## Excerpted data:

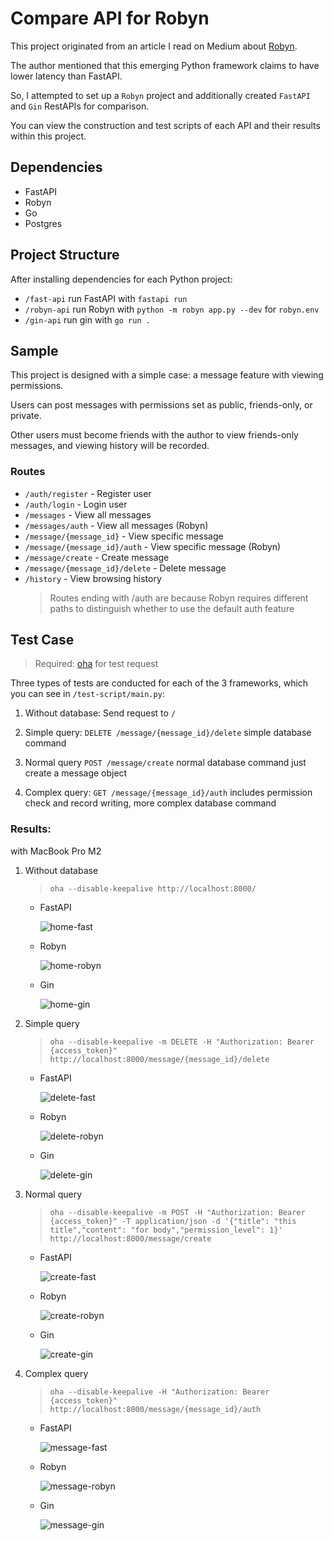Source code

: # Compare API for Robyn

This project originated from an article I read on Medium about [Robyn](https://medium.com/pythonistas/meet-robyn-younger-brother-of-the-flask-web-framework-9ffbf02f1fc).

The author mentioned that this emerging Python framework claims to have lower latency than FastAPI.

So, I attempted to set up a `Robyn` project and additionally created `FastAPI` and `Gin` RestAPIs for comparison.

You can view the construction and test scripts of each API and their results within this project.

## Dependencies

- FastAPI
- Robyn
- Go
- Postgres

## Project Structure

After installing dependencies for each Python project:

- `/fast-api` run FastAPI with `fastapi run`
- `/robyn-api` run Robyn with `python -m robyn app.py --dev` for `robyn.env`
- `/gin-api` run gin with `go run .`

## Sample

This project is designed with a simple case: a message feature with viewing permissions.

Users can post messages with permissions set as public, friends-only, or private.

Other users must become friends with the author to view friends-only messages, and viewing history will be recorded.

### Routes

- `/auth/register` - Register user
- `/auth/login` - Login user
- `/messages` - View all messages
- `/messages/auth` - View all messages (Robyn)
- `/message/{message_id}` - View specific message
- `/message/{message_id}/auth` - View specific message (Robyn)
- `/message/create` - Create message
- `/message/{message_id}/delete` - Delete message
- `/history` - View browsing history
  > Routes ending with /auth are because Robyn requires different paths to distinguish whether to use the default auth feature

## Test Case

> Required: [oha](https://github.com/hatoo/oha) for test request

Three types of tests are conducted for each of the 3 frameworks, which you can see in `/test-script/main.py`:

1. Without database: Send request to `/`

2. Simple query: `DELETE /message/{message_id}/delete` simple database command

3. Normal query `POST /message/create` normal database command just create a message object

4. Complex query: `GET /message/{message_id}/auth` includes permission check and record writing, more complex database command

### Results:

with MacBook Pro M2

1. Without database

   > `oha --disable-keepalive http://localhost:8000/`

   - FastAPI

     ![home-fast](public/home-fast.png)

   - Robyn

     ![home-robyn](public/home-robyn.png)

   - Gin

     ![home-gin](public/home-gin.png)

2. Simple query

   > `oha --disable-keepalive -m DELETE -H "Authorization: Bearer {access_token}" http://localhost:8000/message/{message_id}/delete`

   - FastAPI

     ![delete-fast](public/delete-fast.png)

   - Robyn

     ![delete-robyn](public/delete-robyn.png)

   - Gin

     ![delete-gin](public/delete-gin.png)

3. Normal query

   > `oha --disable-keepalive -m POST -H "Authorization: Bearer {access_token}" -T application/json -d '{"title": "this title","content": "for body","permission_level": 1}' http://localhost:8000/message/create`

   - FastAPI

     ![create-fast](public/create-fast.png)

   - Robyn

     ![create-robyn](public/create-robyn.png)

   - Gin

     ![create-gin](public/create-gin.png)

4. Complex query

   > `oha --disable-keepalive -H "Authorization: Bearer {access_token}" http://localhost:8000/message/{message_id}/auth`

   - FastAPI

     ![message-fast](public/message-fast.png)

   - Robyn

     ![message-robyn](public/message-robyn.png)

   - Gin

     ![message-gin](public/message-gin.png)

---

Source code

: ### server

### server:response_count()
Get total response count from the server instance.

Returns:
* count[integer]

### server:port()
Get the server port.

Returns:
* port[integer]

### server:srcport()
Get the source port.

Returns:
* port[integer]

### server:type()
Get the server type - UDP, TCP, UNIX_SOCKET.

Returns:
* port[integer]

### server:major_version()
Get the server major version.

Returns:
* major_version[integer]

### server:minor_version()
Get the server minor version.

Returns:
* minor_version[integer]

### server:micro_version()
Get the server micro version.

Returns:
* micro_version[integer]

## Task details:
Produce a word-for-word copy of everything above from the line holding "for test request" down to the line holding "simple database command", with both of those lines kept.

## Exercise solution:
> Required: [oha](https://github.com/hatoo/oha) for test request

Three types of tests are conducted for each of the 3 frameworks, which you can see in `/test-script/main.py`:

1. Without database: Send request to `/`

2. Simple query: `DELETE /message/{message_id}/delete` simple database command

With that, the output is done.